*Problem to work on*
Print exactly the lines below between the line holding "- [PollResponse](./Models/PollResponse.md)" and the line holding "- [PublicationType](./Models/PublicationType.md)", inclusive, and nothing more.
============
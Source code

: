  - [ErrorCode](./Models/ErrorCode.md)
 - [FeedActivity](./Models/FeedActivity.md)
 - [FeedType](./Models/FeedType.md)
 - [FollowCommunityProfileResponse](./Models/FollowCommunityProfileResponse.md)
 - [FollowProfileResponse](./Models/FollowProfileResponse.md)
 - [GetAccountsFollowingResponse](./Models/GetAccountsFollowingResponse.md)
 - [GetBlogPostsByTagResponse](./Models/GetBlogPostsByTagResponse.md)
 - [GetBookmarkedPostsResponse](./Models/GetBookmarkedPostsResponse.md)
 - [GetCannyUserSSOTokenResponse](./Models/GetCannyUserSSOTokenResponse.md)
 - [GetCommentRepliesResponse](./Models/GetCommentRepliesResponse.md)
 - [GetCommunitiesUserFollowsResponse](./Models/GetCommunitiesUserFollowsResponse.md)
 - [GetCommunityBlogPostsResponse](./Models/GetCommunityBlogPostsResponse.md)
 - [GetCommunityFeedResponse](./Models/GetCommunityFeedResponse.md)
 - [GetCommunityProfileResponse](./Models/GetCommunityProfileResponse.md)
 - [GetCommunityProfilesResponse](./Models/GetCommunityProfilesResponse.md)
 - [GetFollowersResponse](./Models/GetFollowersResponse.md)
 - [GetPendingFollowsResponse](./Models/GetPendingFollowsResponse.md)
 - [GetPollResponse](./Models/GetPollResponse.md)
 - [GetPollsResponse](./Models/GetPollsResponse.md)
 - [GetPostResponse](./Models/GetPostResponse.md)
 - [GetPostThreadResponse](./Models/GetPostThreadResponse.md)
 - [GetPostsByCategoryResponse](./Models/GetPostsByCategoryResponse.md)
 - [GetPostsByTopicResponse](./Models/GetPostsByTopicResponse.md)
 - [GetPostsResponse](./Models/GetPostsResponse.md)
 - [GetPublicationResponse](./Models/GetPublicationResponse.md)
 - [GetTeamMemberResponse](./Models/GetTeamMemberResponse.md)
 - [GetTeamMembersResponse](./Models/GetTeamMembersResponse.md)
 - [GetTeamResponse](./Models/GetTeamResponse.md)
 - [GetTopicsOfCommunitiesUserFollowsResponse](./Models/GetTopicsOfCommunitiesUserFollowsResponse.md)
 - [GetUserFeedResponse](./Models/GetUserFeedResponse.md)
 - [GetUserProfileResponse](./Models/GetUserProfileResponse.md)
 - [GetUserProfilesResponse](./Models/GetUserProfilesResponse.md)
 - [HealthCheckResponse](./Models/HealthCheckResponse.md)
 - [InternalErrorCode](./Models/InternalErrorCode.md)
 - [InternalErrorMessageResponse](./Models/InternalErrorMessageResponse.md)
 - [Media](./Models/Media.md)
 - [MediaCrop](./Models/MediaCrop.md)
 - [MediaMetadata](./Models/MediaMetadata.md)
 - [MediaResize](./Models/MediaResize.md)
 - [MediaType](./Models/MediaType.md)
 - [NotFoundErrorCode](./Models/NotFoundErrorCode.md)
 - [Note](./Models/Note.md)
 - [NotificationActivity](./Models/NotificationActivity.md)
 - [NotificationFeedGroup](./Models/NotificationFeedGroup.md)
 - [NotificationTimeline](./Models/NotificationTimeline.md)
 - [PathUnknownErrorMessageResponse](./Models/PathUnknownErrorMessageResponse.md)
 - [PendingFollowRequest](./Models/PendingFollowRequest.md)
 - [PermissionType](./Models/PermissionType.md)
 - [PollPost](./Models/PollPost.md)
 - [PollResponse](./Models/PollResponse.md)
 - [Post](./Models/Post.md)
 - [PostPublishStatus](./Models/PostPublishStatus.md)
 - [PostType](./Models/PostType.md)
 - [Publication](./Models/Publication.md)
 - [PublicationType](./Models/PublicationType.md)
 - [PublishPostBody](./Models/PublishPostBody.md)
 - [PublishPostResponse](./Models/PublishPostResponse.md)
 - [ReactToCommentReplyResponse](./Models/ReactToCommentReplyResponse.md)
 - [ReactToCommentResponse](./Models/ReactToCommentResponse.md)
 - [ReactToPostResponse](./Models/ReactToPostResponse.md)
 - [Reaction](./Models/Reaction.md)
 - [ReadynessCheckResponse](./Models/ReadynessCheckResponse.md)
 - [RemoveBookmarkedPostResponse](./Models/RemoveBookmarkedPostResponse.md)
============
*Completed task*
 - [PollResponse](./Models/PollResponse.md)
 - [Post](./Models/Post.md)
 - [PostPublishStatus](./Models/PostPublishStatus.md)
 - [PostType](./Models/PostType.md)
 - [Publication](./Models/Publication.md)
 - [PublicationType](./Models/PublicationType.md)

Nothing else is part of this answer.